Summary: She helps people put their demons to rest.
But she has a few of her own…
In the lockdown ward of a psychiatric hospital, Dr. Nadine Lavoie is in her element. She has the tools to help people, and she has the desire—healing broken families is what she lives for. But Nadine doesn’t want to look too closely at her own past because there are whole chunks of her life that are black holes. It takes all her willpower to tamp down her recurrent claustrophobia, and her daughter, Lisa, is a runaway who has been on the streets for seven years.

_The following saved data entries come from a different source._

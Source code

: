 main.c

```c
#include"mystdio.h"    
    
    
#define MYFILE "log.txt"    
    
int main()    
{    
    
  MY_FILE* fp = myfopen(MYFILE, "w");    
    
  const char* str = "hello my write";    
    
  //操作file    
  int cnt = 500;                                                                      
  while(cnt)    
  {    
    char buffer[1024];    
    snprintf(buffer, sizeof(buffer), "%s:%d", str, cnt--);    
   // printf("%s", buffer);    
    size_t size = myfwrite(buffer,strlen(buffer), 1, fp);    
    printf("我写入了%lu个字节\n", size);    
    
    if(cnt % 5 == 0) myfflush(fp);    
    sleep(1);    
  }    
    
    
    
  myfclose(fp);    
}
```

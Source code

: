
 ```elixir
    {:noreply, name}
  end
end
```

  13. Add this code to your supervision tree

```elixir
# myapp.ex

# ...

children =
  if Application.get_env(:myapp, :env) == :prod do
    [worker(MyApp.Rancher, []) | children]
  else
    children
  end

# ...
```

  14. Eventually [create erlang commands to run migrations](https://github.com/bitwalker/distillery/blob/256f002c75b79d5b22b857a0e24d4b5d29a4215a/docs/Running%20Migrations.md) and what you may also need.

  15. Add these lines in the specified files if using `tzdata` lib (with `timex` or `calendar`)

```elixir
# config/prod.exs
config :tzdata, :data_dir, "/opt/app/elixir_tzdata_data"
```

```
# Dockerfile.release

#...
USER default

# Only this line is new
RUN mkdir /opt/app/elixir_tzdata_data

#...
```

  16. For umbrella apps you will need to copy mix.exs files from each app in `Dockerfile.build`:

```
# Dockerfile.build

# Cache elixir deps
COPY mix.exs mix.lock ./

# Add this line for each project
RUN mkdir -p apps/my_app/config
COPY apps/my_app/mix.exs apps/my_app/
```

When a distraught woman, Heather Simeon, is brought into the Psychiatric Intensive Care Unit after a suicide attempt, Nadine gently coaxes her story out of her—and learns of some troubling parallels with her own life. Digging deeper, Nadine is forced to confront her traumatic childhood, and the damage that began when she and her brother were brought by their mother to a remote commune on Vancouver Island. What happened to Nadine? Why was their family destroyed? And why does the name Aaron Quinn, the group’s leader, bring complex feelings of terror to Nadine even today?
And then, the unthinkable happens, and Nadine realizes that danger is closer to home than she ever imagined. She has no choice but to face what terrifies her the most…and fight back.
Sometimes you can leave the past, but you can never escape.
Told with the trademark powerful storytelling that has had critics praising her work as “Gripping” (Kirkus), “Jaw-dropping” (Publishers Weekly) and “Crackling with suspense” (People magazine), ALWAYS WATCHING shows why Chevy Stevens is one of the most mesmerizing new talents of our day.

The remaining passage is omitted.